--- Given information ---
★ ★ ★ ★ ★ ★ ★
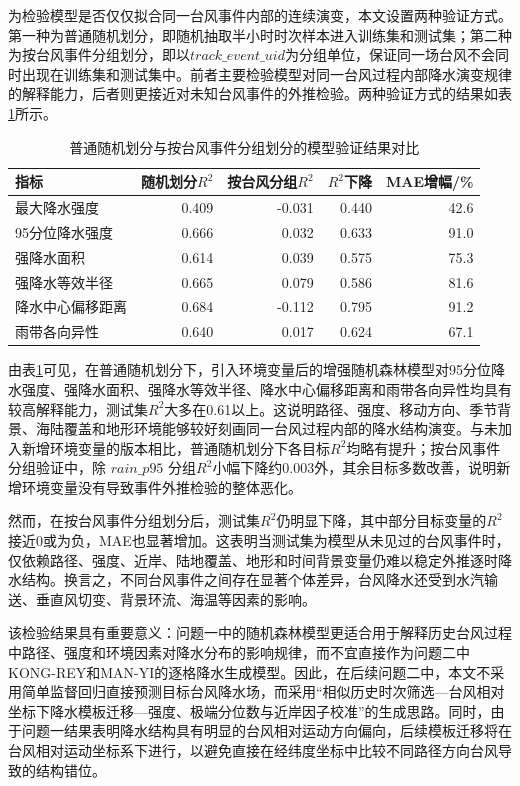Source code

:\documentclass[UTF8,a4paper,zihao=5,fontset=fandol]{ctexart}
\numberwithin{equation}{section}
\numberwithin{figure}{section}
\numberwithin{table}{section}
\begin{document}
为检验模型是否仅仅拟合同一台风事件内部的连续演变，本文设置两种验证方式。第一种为普通随机划分，即随机抽取半小时时次样本进入训练集和测试集；第二种为按台风事件分组划分，即以$track\_event\_uid$为分组单位，保证同一场台风不会同时出现在训练集和测试集中。前者主要检验模型对同一台风过程内部降水演变规律的解释能力，后者则更接近对未知台风事件的外推检验。两种验证方式的结果如表\ref{tab:random_vs_group_validation_problem1}所示。

\begin{table}[htbp]
    \centering
    \caption{普通随机划分与按台风事件分组划分的模型验证结果对比}
    \label{tab:random_vs_group_validation_problem1}
    \small
    \begin{tabular}{lrrrr}
        \hline
        指标 & 随机划分$R^2$ & 按台风分组$R^2$ & $R^2$下降 & MAE增幅/\% \\
        \hline
        最大降水强度 & 0.409 & -0.031 & 0.440 & 42.6 \\
        95分位降水强度 & 0.666 & 0.032 & 0.633 & 91.0 \\
        强降水面积 & 0.614 & 0.039 & 0.575 & 75.3 \\
        强降水等效半径 & 0.665 & 0.079 & 0.586 & 81.6 \\
        降水中心偏移距离 & 0.684 & -0.112 & 0.795 & 91.2 \\
        雨带各向异性 & 0.640 & 0.017 & 0.624 & 67.1 \\
        \hline
    \end{tabular}
\end{table}

由表\ref{tab:random_vs_group_validation_problem1}可见，在普通随机划分下，引入环境变量后的增强随机森林模型对95分位降水强度、强降水面积、强降水等效半径、降水中心偏移距离和雨带各向异性均具有较高解释能力，测试集$R^2$大多在0.61以上。这说明路径、强度、移动方向、季节背景、海陆覆盖和地形环境能够较好刻画同一台风过程内部的降水结构演变。与未加入新增环境变量的版本相比，普通随机划分下各目标$R^2$均略有提升；按台风事件分组验证中，除 $rain\_p95$ 分组$R^2$小幅下降约0.003外，其余目标多数改善，说明新增环境变量没有导致事件外推检验的整体恶化。

然而，在按台风事件分组划分后，测试集$R^2$仍明显下降，其中部分目标变量的$R^2$接近0或为负，MAE也显著增加。这表明当测试集为模型从未见过的台风事件时，仅依赖路径、强度、近岸、陆地覆盖、地形和时间背景变量仍难以稳定外推逐时降水结构。换言之，不同台风事件之间存在显著个体差异，台风降水还受到水汽输送、垂直风切变、背景环流、海温等因素的影响。

该检验结果具有重要意义：问题一中的随机森林模型更适合用于解释历史台风过程中路径、强度和环境因素对降水分布的影响规律，而不宜直接作为问题二中KONG-REY和MAN-YI的逐格降水生成模型。因此，在后续问题二中，本文不采用简单监督回归直接预测目标台风降水场，而采用“相似历史时次筛选—台风相对坐标下降水模板迁移—强度、极端分位数与近岸因子校准”的生成思路。同时，由于问题一结果表明降水结构具有明显的台风相对运动方向偏向，后续模板迁移将在台风相对运动坐标系下进行，以避免直接在经纬度坐标中比较不同路径方向台风导致的结构错位。
\end{document}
★ ★ ★ ★ ★ ★ ★
--- The task ---
Identify the lines of the data that contain the word "begin". Copy each of them.

--- Solution to this exercise ---
\begin{document}
\begin{table}[htbp]
    \begin{tabular}{lrrrr}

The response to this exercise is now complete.